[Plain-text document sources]
====
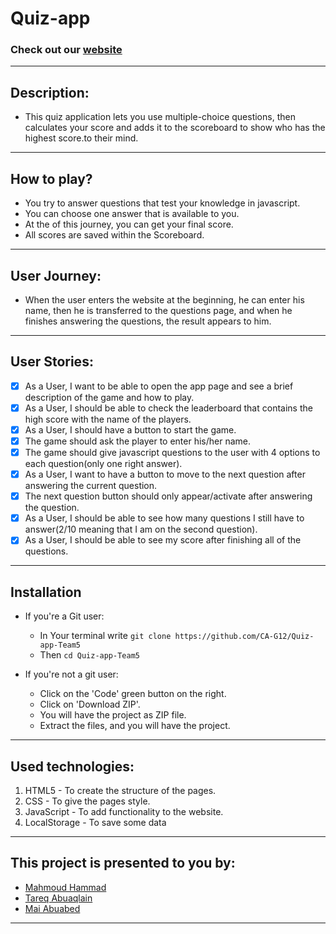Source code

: # Quiz-app

### Check out our [website](https://www.google.com/)

---

## Description:

- This quiz application lets you use multiple-choice questions, then calculates your score and adds it to the scoreboard to show who has the highest score.to their mind.

---

## How to play?

- You try to answer questions that test your knowledge in javascript.
- You can choose one answer that is available to you.
- At the of this journey, you can get your final score.
- All scores are saved within the Scoreboard.

---

## User Journey:

- When the user enters the website at the beginning, he can enter his name, then he is transferred to the questions page, and when he finishes answering the questions, the result appears to him.

---

## User Stories:

- [x] As a User, I want to be able to open the app page and see a brief description of the game and how to play.
- [x] As a User, I should be able to check the leaderboard that contains the high score with the name of the players.
- [x] As a User, I should have a button to start the game.
- [x] The game should ask the player to enter his/her name.
- [x] The game should give javascript questions to the user with 4 options to each question(only one right answer).
- [x] As a User, I want to have a button to move to the next question after answering the current question.
- [x] The next question button should only appear/activate after answering the question.
- [x] As a User, I should be able to see how many questions I still have to answer(2/10 meaning that I am on the second question).
- [x] As a User, I should be able to see my score after finishing all of the questions.

---

## Installation

- If you're a Git user:

  - In Your terminal write
    `git clone https://github.com/CA-G12/Quiz-app-Team5`
  - Then `cd Quiz-app-Team5`

- If you're not a git user:

  - Click on the 'Code' green button on the right.
  - Click on 'Download ZIP'.
  - You will have the project as ZIP file.
  - Extract the files, and you will have the project.

---

## Used technologies:

1. HTML5 - To create the structure of the pages.
2. CSS - To give the pages style.
3. JavaScript - To add functionality to the website.
4. LocalStorage - To save some data

---

## This project is presented to you by:

- [Mahmoud Hammad](https://github.com/mahmoudhammad309)
- [Tareq Abuaqlain](https://github.com/tareq-abuaqlain)
- [Mai Abuabed](https://github.com/mai-mohammed)

---
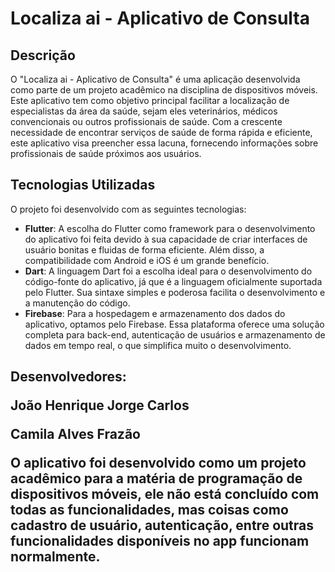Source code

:# Localiza ai - Aplicativo de Consulta
## Descrição

O "Localiza ai - Aplicativo de Consulta" é uma aplicação desenvolvida como parte de um projeto acadêmico na disciplina de dispositivos móveis. Este aplicativo tem como objetivo principal facilitar a localização de especialistas da área da saúde, sejam eles veterinários, médicos convencionais ou outros profissionais de saúde. Com a crescente necessidade de encontrar serviços de saúde de forma rápida e eficiente, este aplicativo visa preencher essa lacuna, fornecendo informações sobre profissionais de saúde próximos aos usuários.

## Tecnologias Utilizadas

O projeto foi desenvolvido com as seguintes tecnologias:

- **Flutter**: A escolha do Flutter como framework para o desenvolvimento do aplicativo foi feita devido à sua capacidade de criar interfaces de usuário bonitas e fluidas de forma eficiente. Além disso, a compatibilidade com Android e iOS é um grande benefício.
- **Dart**: A linguagem Dart foi a escolha ideal para o desenvolvimento do código-fonte do aplicativo, já que é a linguagem oficialmente suportada pelo Flutter. Sua sintaxe simples e poderosa facilita o desenvolvimento e a manutenção do código.
- **Firebase**: Para a hospedagem e armazenamento dos dados do aplicativo, optamos pelo Firebase. Essa plataforma oferece uma solução completa para back-end, autenticação de usuários e armazenamento de dados em tempo real, o que simplifica muito o desenvolvimento.

<h2> Desenvolvedores:

João Henrique Jorge Carlos
<p>
Camila Alves Frazão
</p>

O aplicativo foi desenvolvido como um projeto acadêmico para a matéria de programação de dispositivos móveis, ele não está concluído com todas as funcionalidades, mas coisas como cadastro de usuário, autenticação, entre outras funcionalidades disponíveis no app funcionam normalmente.

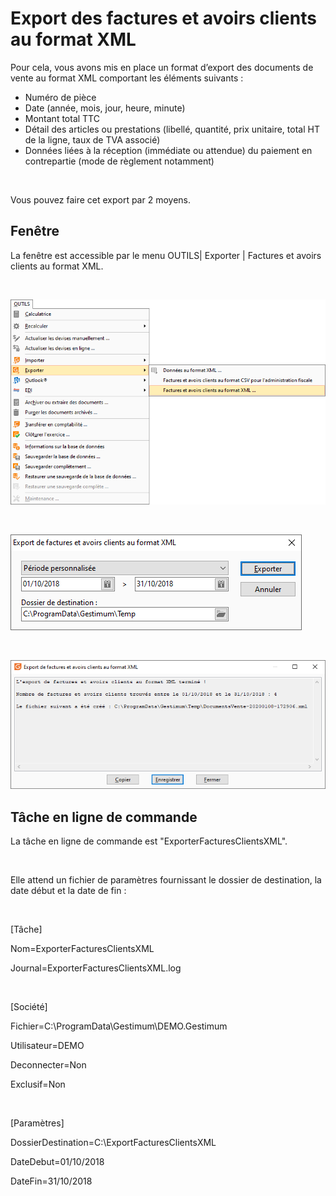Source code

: # Export des factures et avoirs clients au format XML

Pour cela, vous avons mis en place un format d’export des documents de vente au format XML comportant les éléments suivants :


* Numéro de pièce
* Date (année, mois, jour, heure, minute)
* Montant total TTC
* Détail des articles ou prestations (libellé, quantité, prix unitaire, total HT de la ligne, taux de TVA associé)
* Données liées à la réception (immédiate ou attendue) du paiement en contrepartie (mode de règlement notamment)


 


Vous pouvez faire cet export par 2 moyens.


## Fenêtre


La fenêtre est accessible par le menu OUTILS| Exporter | Factures et avoirs clients au format XML.


 


![](../assets/images/1/Menu.png)


 


![](../assets/images/1/Fenetre.png)


 


![](../assets/images/1/Rapport.png)


## Tâche en ligne de commande


La tâche en ligne de commande est "ExporterFacturesClientsXML".


 


Elle attend un fichier de paramètres fournissant le dossier de destination, la date début et la date de fin :


 


[Tâche]


Nom=ExporterFacturesClientsXML


Journal=ExporterFacturesClientsXML.log


 


[Société]


Fichier=C:\ProgramData\Gestimum\DEMO.Gestimum


Utilisateur=DEMO


Deconnecter=Non


Exclusif=Non


 


[Paramètres]


DossierDestination=C:\ExportFacturesClientsXML


DateDebut=01/10/2018


DateFin=31/10/2018


 
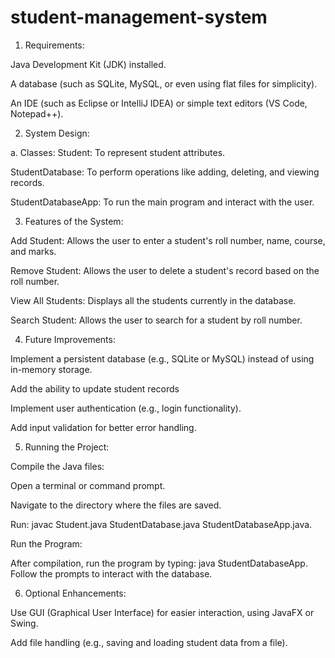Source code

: # student-management-system
1. Requirements:
 
Java Development Kit (JDK) installed.

A database (such as SQLite, MySQL, or even using flat files for simplicity).

An IDE (such as Eclipse or IntelliJ IDEA) or simple text editors (VS Code, Notepad++).

2. System Design:
   
a. Classes:
Student: To represent student attributes.

StudentDatabase: To perform operations like adding, deleting, and viewing records.

StudentDatabaseApp: To run the main program and interact with the user.

3. Features of the System:
   
Add Student: Allows the user to enter a student's roll number, name, course, and marks.

Remove Student: Allows the user to delete a student's record based on the roll number.

View All Students: Displays all the students currently in the database.

Search Student: Allows the user to search for a student by roll number.

4. Future Improvements:
   
Implement a persistent database (e.g., SQLite or MySQL) instead of using in-memory storage.

Add the ability to update student records

Implement user authentication (e.g., login functionality).

Add input validation for better error handling.

5. Running the Project:

Compile the Java files:

Open a terminal or command prompt.

Navigate to the directory where the files are saved.

Run: javac Student.java StudentDatabase.java StudentDatabaseApp.java.

Run the Program:

After compilation, run the program by typing: java StudentDatabaseApp.
Follow the prompts to interact with the database.

6. Optional Enhancements:
 
Use GUI (Graphical User Interface) for easier interaction, using JavaFX or Swing.

Add file handling (e.g., saving and loading student data from a file).
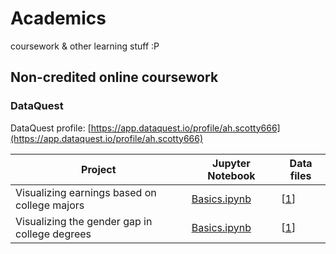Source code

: # Academics
coursework &amp; other learning stuff :P

## Non-credited online coursework

### DataQuest

DataQuest profile: [https://app.dataquest.io/profile/ah.scotty666](https://app.dataquest.io/profile/ah.scotty666)

|__Project__|__Jupyter Notebook__|__Data files__|
|-|-|-|
|Visualizing earnings based on college majors|[Basics.ipynb](./MOOC/Guided_Project_-Visualizing_Earnings_Based_On_College_Majors/Basics.ipynb)|\[[1](./MOOC/Guided_Project_-_Visualizing_Earnings_Based_On_College_Majors/recent-grads.csv)\]|
|Visualizing the gender gap in college degrees|[Basics.ipynb](./MOOC/Guided_Project_-_Visualizing_The_Gender_Gap_In_College_Degrees/Basics.ipynb)|\[[1](./MOOC/Guided_Project_-_Visualizing_The_Gender_Gap_In_College_Degrees/percent-bachelors-degrees-women-usa.csv)\]|
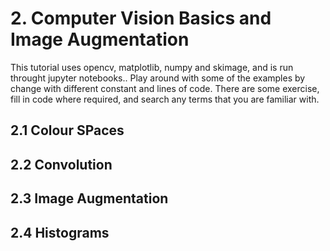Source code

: # 2. Computer Vision Basics and Image Augmentation
This tutorial uses opencv, matplotlib, numpy and skimage, and is run throught jupyter notebooks..
Play around with some of the examples by change with different constant and lines of code. 
There are some exercise, fill in code where required, and search any terms that you are familiar with.

## 2.1 Colour SPaces

## 2.2 Convolution

## 2.3 Image Augmentation

## 2.4 Histograms


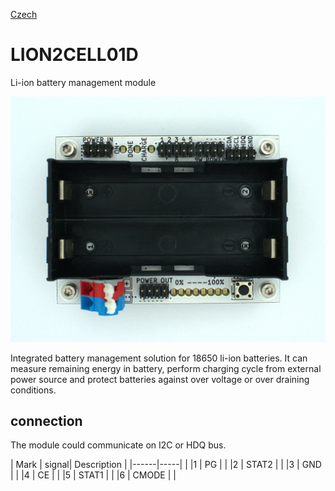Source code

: 
[Czech](./README.cs.md)
<!--- module --->
# LION2CELL01D
<!--- Emodule --->

<!--- subtitle --->Li-ion battery management module<!--- Esubtitle --->

![LION2CELL01D](/doc/img/LION2CELL01D_top_big.jpg)

<!--- description --->
Integrated battery management solution for 18650 li-ion batteries. It can measure remaining energy in battery, perform charging cycle from external power source and protect batteries against over voltage or over draining conditions.

## connection

The module could communicate on I2C or HDQ bus.

| Mark | signal| Description |
|------|-----| |
|1 | PG |	|
|2 | STAT2 | |
|3 | GND |	|
|4 | CE | |
|5 | STAT1 | |
|6 | CMODE | |


<!--- Edescription --->
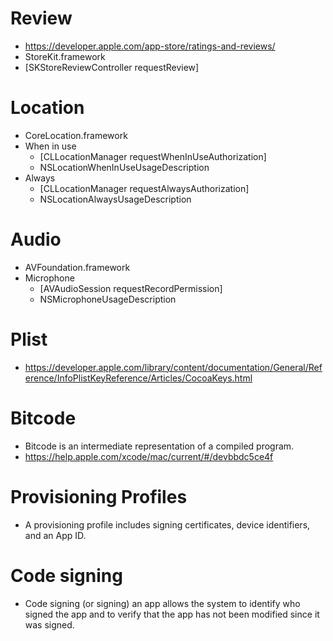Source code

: # Review
* https://developer.apple.com/app-store/ratings-and-reviews/
* StoreKit.framework
* [SKStoreReviewController requestReview]

# Location
* CoreLocation.framework
* When in use
    * [CLLocationManager requestWhenInUseAuthorization]
    * NSLocationWhenInUseUsageDescription
* Always
    * [CLLocationManager requestAlwaysAuthorization]
    * NSLocationAlwaysUsageDescription

# Audio
* AVFoundation.framework
* Microphone
    * [AVAudioSession requestRecordPermission]
    * NSMicrophoneUsageDescription

# Plist
* https://developer.apple.com/library/content/documentation/General/Reference/InfoPlistKeyReference/Articles/CocoaKeys.html

# Bitcode
* Bitcode is an intermediate representation of a compiled program.
* https://help.apple.com/xcode/mac/current/#/devbbdc5ce4f

# Provisioning Profiles
* A provisioning profile includes signing certificates, device identifiers, and an App ID.

# Code signing
* Code signing (or signing) an app allows the system to identify who signed the app and to verify that the app has not been modified since it was signed.
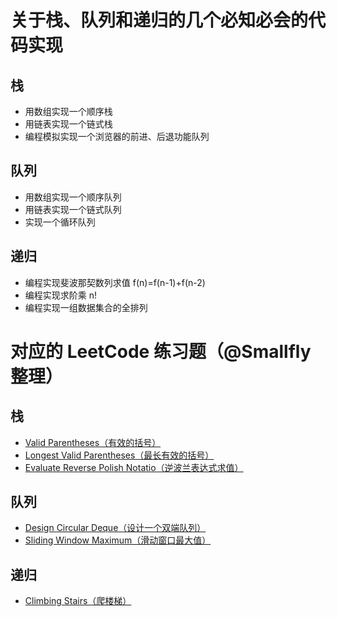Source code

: # 关于栈、队列和递归的几个必知必会的代码实现
## 栈
- 用数组实现一个顺序栈
- 用链表实现一个链式栈
- 编程模拟实现一个浏览器的前进、后退功能队列

## 队列
- 用数组实现一个顺序队列
- 用链表实现一个链式队列
- 实现一个循环队列

## 递归
- 编程实现斐波那契数列求值 f(n)=f(n-1)+f(n-2)
- 编程实现求阶乘 n!
- 编程实现一组数据集合的全排列

# 对应的 LeetCode 练习题（@Smallfly 整理）

## 栈
- [Valid Parentheses（有效的括号）](https://leetcode-cn.com/problems/valid-parentheses/)
- [Longest Valid Parentheses（最长有效的括号）](https://leetcode-cn.com/problems/longest-valid-parentheses/)
- [Evaluate Reverse Polish Notatio（逆波兰表达式求值）](https://leetcode-cn.com/problems/evaluate-reverse-polish-notation/)

## 队列
- [Design Circular Deque（设计一个双端队列）](https://leetcode-cn.com/problems/design-circular-deque/)
- [Sliding Window Maximum（滑动窗口最大值）](https://leetcode-cn.com/problems/sliding-window-maximum/)

## 递归
- [Climbing Stairs（爬楼梯）](https://leetcode-cn.com/problems/climbing-stairs/)
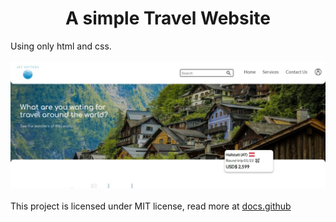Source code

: <h1 align="center">A simple Travel Website</h1>
Using only html and css.
<br></br>
<img src="Travel Site/src/img/Captura de tela_30-3-2024_223627_.jpeg">
<br></br>
This project is licensed under MIT license, read more at <span><a href="https://docs.github.com/pt/repositories/managing-your-repositorys-settings-and-features/customizing-your-repository/licensing-a-repository">docs.github</span>
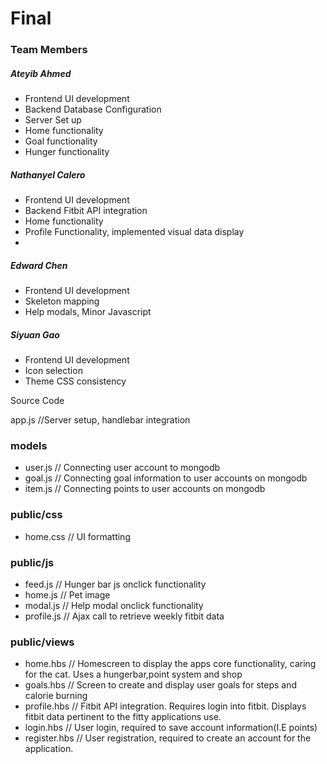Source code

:# Final
### Team Members

##### Ateyib Ahmed
* Frontend UI development
* Backend Database Configuration
* Server Set up
* Home functionality
* Goal functionality
* Hunger functionality 


##### Nathanyel Calero
* Frontend UI development
* Backend Fitbit API integration
* Home functionality
* Profile Functionality, implemented visual data display
*

##### Edward Chen
* Frontend UI development
* Skeleton mapping
* Help modals, Minor Javascript 

##### Siyuan Gao
* Frontend UI development
* Icon selection
* Theme CSS consistency




Source Code

app.js //Server setup, handlebar integration

### models
* user.js // Connecting user account to mongodb
* goal.js // Connecting goal information to user accounts on mongodb
* item.js // Connecting points to user accounts on mongodb

### public/css
* home.css // UI formatting

### public/js

* feed.js // Hunger bar js onclick functionality
* home.js // Pet image
* modal.js // Help modal onclick functionality
* profile.js // Ajax call to retrieve weekly fitbit data

### public/views

* home.hbs //  Homescreen to display the apps core functionality, caring for the cat. Uses a hungerbar,point system and shop 
* goals.hbs // Screen to create and display user goals for steps and calorie burning
* profile.hbs // Fitbit API integration. Requires login into fitbit. Displays fitbit data pertinent to the fitty applications use.
* login.hbs // User login, required to save account information(I.E points)
* register.hbs // User registration, required to create an account for the application.

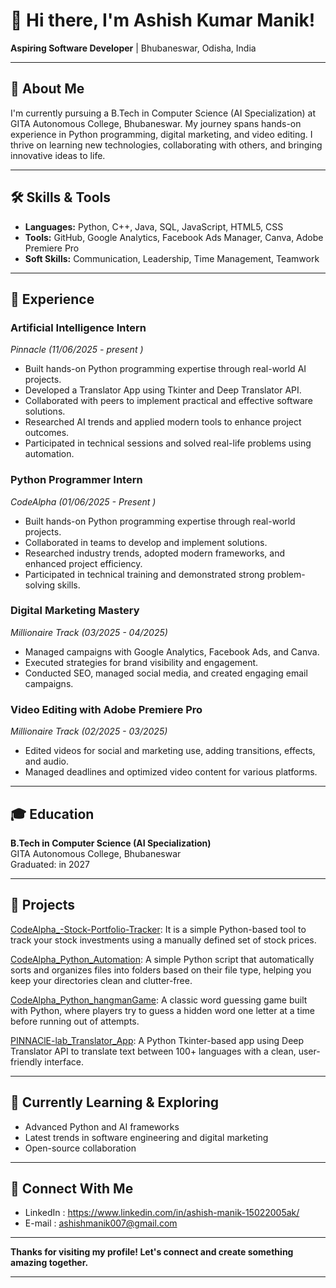# 👋 Hi there, I'm Ashish Kumar Manik!

**Aspiring Software Developer** | Bhubaneswar, Odisha, India

---

## 🚀 About Me

I'm currently pursuing a B.Tech in Computer Science (AI Specialization) at GITA Autonomous College, Bhubaneswar. 
My journey spans hands-on experience in Python programming, digital marketing, and video editing. I thrive on learning new technologies, 
collaborating with others, and bringing innovative ideas to life.

---

## 🛠️ Skills & Tools

- **Languages:** Python, C++, Java, SQL, JavaScript, HTML5, CSS
- **Tools:** GitHub, Google Analytics, Facebook Ads Manager, Canva, Adobe Premiere Pro
- **Soft Skills:** Communication, Leadership, Time Management, Teamwork

---

## 💼 Experience

### Artificial Intelligence Intern
*Pinnacle (11/06/2025 - present )*
- Built hands-on Python programming expertise through real-world AI projects.
- Developed a Translator App using Tkinter and Deep Translator API.
- Collaborated with peers to implement practical and effective software solutions.
- Researched AI trends and applied modern tools to enhance project outcomes.
- Participated in technical sessions and solved real-life problems using automation.

### Python Programmer Intern  
*CodeAlpha (01/06/2025 - Present )*
- Built hands-on Python programming expertise through real-world projects.
- Collaborated in teams to develop and implement solutions.
- Researched industry trends, adopted modern frameworks, and enhanced project efficiency.
- Participated in technical training and demonstrated strong problem-solving skills.

### Digital Marketing Mastery  
*Millionaire Track (03/2025 - 04/2025)*
- Managed campaigns with Google Analytics, Facebook Ads, and Canva.
- Executed strategies for brand visibility and engagement.
- Conducted SEO, managed social media, and created engaging email campaigns.

### Video Editing with Adobe Premiere Pro  
*Millionaire Track (02/2025 - 03/2025)*
- Edited videos for social and marketing use, adding transitions, effects, and audio.
- Managed deadlines and optimized video content for various platforms.

---

## 🎓 Education

**B.Tech in Computer Science (AI Specialization)**  
GITA Autonomous College, Bhubaneswar  
Graduated: in 2027

---

## 📂 Projects

[CodeAlpha_-Stock-Portfolio-Tracker](https://github.com/AshishKumarManik/CodeAlpha_HangmanGame):
It is a simple Python-based tool to track your stock investments using a manually defined set of stock prices.

[CodeAlpha_Python_Automation](https://github.com/AshishKumarManik/CodeAlpha_Python_Automation):
 A simple Python script that automatically sorts and organizes files into folders based on their file type, helping you keep your directories clean and clutter-free.

[CodeAlpha_Python_hangmanGame](https://github.com/AshishKumarManik/CodeAlpha_HangmanGame):
 A classic word guessing game built with Python, where players try to guess a hidden word one letter at a time before running out of attempts.

[PINNAClE-lab_Translator_App](https://github.com/AshishKumarManik/PINNAClE-lab_Translator_App):
 A Python Tkinter-based app using Deep Translator API to translate text between 100+ languages with a clean, user-friendly interface.

---

## 🌱 Currently Learning & Exploring

- Advanced Python and AI frameworks
- Latest trends in software engineering and digital marketing
- Open-source collaboration

---

## 🤝 Connect With Me

-  LinkedIn : https://www.linkedin.com/in/ashish-manik-15022005ak/
-  E-mail : ashishmanik007@gmail.com

---

**Thanks for visiting my profile! Let's connect and create something amazing together.**

---
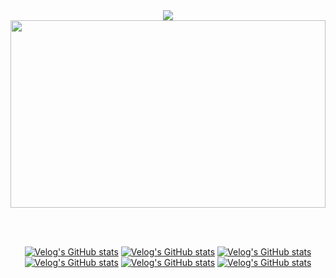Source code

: <div align="center">
  <a href="https://hits.seeyoufarm.com">
    <img src="https://hits.seeyoufarm.com/api/count/incr/badge.svg?url=https%3A%2F%2Fgithub.com%2Fyiseungyun%2Fhit-counter&count_bg=%239FD774&title_bg=%23C0C0C0&icon=&icon_color=%239A9A9A&title=%E2%98%83%EF%B8%8F+visit+&edge_flat=false"/>
  </a>

  <br/>
  
  <a href="https://github.com/devxb/gitanimals">
  <img
    src="https://render.gitanimals.org/farms/yiseungyun"
    width="100%"
    height="300"
  />
  </a>

  <br/><br/>

[![Velog's GitHub stats](https://velog-readme-stats.vercel.app/api?name=yiseungyun&slug=부스트캠프-9기를-마치며)](https://github.com/yiseungyun/velog-readme-stats)
[![Velog's GitHub stats](https://velog-readme-stats.vercel.app/api?name=yiseungyun&slug=OSI-7계층-이해할-때까지-공부하기)](https://github.com/yiseungyun/velog-readme-stats)
[![Velog's GitHub stats](https://velog-readme-stats.vercel.app/api?name=yiseungyun&slug=리액트의-Fiber를-모르는-Chill-guy일-때)](https://github.com/yiseungyun/velog-readme-stats)
[![Velog's GitHub stats](https://velog-readme-stats.vercel.app/api?name=yiseungyun&slug=Zustand의-동작-원리를-모르는-Chill-guy일-때)](https://github.com/yiseungyun/velog-readme-stats)
[![Velog's GitHub stats](https://velog-readme-stats.vercel.app/api?name=yiseungyun&slug=테스트-코드-왜-필요했을까)](https://github.com/yiseungyun/velog-readme-stats)
[![Velog's GitHub stats](https://velog-readme-stats.vercel.app/api?name=yiseungyun&slug=다익스트라에서-최단-거리가-짧은-노드를-선택하는-이유는-무엇일까)](https://github.com/yiseungyun/velog-readme-stats)
 
</div>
====
▶ [WHAT YOU ARE ASKED TO DO]
Go through the data above and print exactly the lines from its first line through the line holding "- [x] As a User, I want to be", both included, leaving pictures aside.

▶ [YOUR RESPONSE]
Source code

: # Quiz-app

### Check out our [website](https://www.google.com/)

---

## Description:

- This quiz application lets you use multiple-choice questions, then calculates your score and adds it to the scoreboard to show who has the highest score.to their mind.

---

## How to play?

- You try to answer questions that test your knowledge in javascript.
- You can choose one answer that is available to you.
- At the of this journey, you can get your final score.
- All scores are saved within the Scoreboard.

---

## User Journey:

- When the user enters the website at the beginning, he can enter his name, then he is transferred to the questions page, and when he finishes answering the questions, the result appears to him.

---

## User Stories:

- [x] As a User, I want to be able to open the app page and see a brief description of the game and how to play.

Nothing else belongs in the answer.